Analyzing 2018 World Cup match data with Clojure

So, Russia 2018 World Cup is over. There were lots of good moments, and some worse (especially for us, here in Poland….). But is there something we can learn from this event as programmers? Recently, I had a few free evenings and played a bit with a World Cup API. In this post I want to show you what is Clojure way of dealing with REST APIs and when it beats other languages in this field.

TLDR; The code is on GitHub. Setup is based on Atom and proto-repl package which makes the interactive development experience really pleasant. I highly recommend you follow its installation guide while dealing with my solution.

As a problem to solve, I wanted to find something not trivial, to show some of the Clojure super-powers. Finally, I came up with this:

The problem: find all matches the winning team made a come-back — they lost a goal first, but managed to win.

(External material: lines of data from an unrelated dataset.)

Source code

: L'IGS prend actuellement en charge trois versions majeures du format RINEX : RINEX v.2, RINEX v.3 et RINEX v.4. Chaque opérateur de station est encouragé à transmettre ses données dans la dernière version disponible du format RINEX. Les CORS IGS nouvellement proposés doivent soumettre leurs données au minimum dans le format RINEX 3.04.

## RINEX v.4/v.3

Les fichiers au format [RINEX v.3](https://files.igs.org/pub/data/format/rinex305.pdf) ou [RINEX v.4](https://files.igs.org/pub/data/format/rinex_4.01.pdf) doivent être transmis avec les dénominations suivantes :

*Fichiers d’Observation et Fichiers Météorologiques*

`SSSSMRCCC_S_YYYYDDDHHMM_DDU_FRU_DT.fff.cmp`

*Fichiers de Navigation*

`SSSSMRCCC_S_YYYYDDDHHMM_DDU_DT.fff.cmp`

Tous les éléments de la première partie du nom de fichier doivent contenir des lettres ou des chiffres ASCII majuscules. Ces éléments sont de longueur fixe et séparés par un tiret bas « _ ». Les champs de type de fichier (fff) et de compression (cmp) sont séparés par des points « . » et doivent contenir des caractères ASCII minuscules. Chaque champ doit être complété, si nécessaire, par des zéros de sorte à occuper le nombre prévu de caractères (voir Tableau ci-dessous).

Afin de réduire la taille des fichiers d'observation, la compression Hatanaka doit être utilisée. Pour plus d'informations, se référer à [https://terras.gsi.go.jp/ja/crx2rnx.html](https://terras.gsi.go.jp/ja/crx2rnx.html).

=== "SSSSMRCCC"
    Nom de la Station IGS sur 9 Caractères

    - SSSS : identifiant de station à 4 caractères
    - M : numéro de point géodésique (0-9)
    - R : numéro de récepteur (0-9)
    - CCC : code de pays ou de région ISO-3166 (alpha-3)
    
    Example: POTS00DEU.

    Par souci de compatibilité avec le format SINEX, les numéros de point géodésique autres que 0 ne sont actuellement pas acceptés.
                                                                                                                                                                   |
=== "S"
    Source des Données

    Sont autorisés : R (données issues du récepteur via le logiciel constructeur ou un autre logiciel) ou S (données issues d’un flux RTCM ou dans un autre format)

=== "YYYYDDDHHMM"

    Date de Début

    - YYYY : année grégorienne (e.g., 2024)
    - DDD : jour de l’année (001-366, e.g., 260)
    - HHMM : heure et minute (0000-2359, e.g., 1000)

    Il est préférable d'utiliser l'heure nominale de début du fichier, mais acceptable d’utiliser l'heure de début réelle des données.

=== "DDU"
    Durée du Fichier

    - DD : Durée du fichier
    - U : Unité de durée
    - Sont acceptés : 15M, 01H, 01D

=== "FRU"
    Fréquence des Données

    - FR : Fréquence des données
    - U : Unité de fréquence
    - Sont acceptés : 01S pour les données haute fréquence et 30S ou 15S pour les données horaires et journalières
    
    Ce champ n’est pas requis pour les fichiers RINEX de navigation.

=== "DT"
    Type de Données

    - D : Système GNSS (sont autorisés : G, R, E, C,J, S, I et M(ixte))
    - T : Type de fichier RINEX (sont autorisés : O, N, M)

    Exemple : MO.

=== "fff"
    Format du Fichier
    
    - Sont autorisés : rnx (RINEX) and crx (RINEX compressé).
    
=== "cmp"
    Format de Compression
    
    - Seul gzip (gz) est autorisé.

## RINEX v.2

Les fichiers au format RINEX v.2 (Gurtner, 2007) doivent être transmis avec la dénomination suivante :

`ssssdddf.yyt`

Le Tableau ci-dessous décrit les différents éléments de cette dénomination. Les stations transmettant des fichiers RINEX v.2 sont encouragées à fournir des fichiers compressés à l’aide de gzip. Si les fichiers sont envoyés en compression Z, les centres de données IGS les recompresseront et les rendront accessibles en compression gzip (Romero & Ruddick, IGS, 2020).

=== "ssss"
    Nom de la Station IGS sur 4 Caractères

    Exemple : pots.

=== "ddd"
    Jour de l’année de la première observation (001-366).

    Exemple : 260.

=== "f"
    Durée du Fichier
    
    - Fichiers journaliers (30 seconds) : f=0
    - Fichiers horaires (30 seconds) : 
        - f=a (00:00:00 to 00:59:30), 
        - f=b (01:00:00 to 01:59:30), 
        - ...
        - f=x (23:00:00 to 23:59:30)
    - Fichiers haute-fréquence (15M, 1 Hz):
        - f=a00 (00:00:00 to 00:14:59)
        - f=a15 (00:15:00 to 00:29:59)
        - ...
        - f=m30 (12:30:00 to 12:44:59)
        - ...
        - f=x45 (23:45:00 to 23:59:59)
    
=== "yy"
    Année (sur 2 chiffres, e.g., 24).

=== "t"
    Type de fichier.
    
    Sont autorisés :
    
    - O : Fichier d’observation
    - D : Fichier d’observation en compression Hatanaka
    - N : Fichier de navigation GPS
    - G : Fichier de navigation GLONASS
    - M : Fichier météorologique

For example Sweden — Germany in a group stage:

Ok, so a good starting point would be getting all matches data for further processing. I’m using clj-http as an http client (with cheshire for json parsing support):

(ns worldcup.matches
  (:require
    [clj-http.client :as http]))

(def api-root "https://worldcup.sfg.io")

(defn get-all-matches []
  (->
    (http/get (str api-root "/matches") {:as :json})
    :body))

The Clojure philosophy relies heavily on dealing with built-in data structures. In statically typed languages you’d probably start with modelling response JSON as some POJO classes; here you just get a map and can start to investigate it right from the beginning. Huge difference.

One thing that may not be clear in the above code is this -> macro. It is really helpful for nested collection operations. Instead of nesting (xxx (yyy (zzz … calls, you can use both -> and ->> macros to make code similar to e.g. Java equivalent:

(->> lst
  (map op1)
  (map op2)
  (filter p1)
  first)

lst.stream()
    .map(op1)
    .map(op2)
    .filter(p1)
    .findFirst()

Ok, let’s start to investigate the API response. Using proto-repl it is trivial to examine the value of any data structure straight from your editor. Let’s see the match data — by using Proto REPL: Execute Block action — ctrl+alt+,s shortcut by default:

It’s a common practice to wrap interactive invocations into comment macro which makes them ignored when evaluating whole file at once.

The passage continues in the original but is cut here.